Sunderland remained stuck in League One during the 2018/19 season, and then the documentary ceased, quite possibly because the owners were tired of the humiliation. But those two seasons stood as a stark, compelling look at the challenges of owning, working for or supporting a professional football club.
Those original seasons of the show are also part of the origin story of the successful purchase of fifth-tier Wrexham AFC by two Hollywood actors, Ryan Reynolds and Rob McIlhenney, a few years later. McIlhenney watched the Sunderland series and then set about trying to buy a club and document its rise through England’s football tiers, but, you know, successfully. ‘Welcome to Wrexham’ ultimately showed one season of heartbreak and another of triumph. The narrative of that show’s third season is currently unfolding on the pitches of the fourth tier, somewhat confusingly called League Two.
But, back to Sunderland. The club languished in League One for another three seasons and yet more new owners arrived, this time fronted by a 23-year-old Swiss-French billionaire. Not a typo: 23. He’s since become the majority owner at a wizened 27. Somewhere in there the cameras began rolling again to follow the second half of the 2021/22 season.
As recently as last spring there were no plans for a rebirth of ‘Sunderland ’Til I Die,’ or so I was told by a Netflix executive. Maybe he was just being cagey, or maybe there were protracted negotiations, or maybe the producers came cap-in-hand when they couldn’t sell what they had to anyone else, but the giant streaming service has released just a wee stub of a third season, three episodes in total.
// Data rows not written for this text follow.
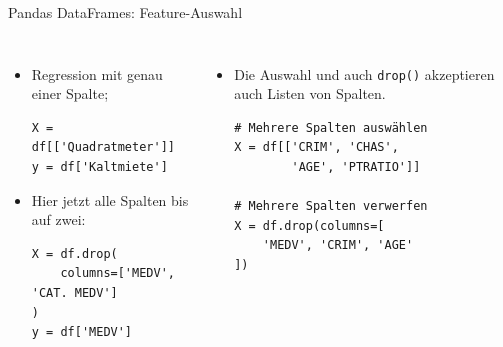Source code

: \begin{frame}[fragile]{Pandas DataFrames: Feature-Auswahl}
\begin{columns}
\begin{itemize}
\item Regression mit genau einer Spalte;
\begin{verbatim}
X = df[['Quadratmeter']]
y = df['Kaltmiete']
\end{verbatim}

\item Hier jetzt alle Spalten bis auf zwei:
\begin{verbatim}
X = df.drop(
    columns=['MEDV', 'CAT. MEDV']
)
y = df['MEDV']
\end{verbatim}
\end{itemize}


\begin{itemize}
\item Die Auswahl und auch \texttt{drop()} akzeptieren auch Listen von Spalten.
\begin{verbatim}
# Mehrere Spalten auswählen
X = df[['CRIM', 'CHAS',
        'AGE', 'PTRATIO']]

# Mehrere Spalten verwerfen
X = df.drop(columns=[
    'MEDV', 'CRIM', 'AGE'
])
\end{verbatim}

\end{itemize}

\end{columns}

\end{frame}


\makequizpage{\QUIZURL}{\QUIZQRCODE}{\QUIZIMAGE}
\makequestionspage{\FRAGENIMAGE}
And, despite the short length and weird timing, taking place as it does more than a season-and-a-half ago, it’s pretty delightful. The gang is all back to gnash their teeth and curse their stupid fate with this team, from Peter the cab driver to Andrew the army veteran to Joyce the club chef.
The new controlling owner, a lanky, prim fellow named Kyril Louis-Dreyfus, is unfortunately not as exciting as his exotic name, which might explain why Season 3 ended up so brief. Dull competence does not make for great storytelling.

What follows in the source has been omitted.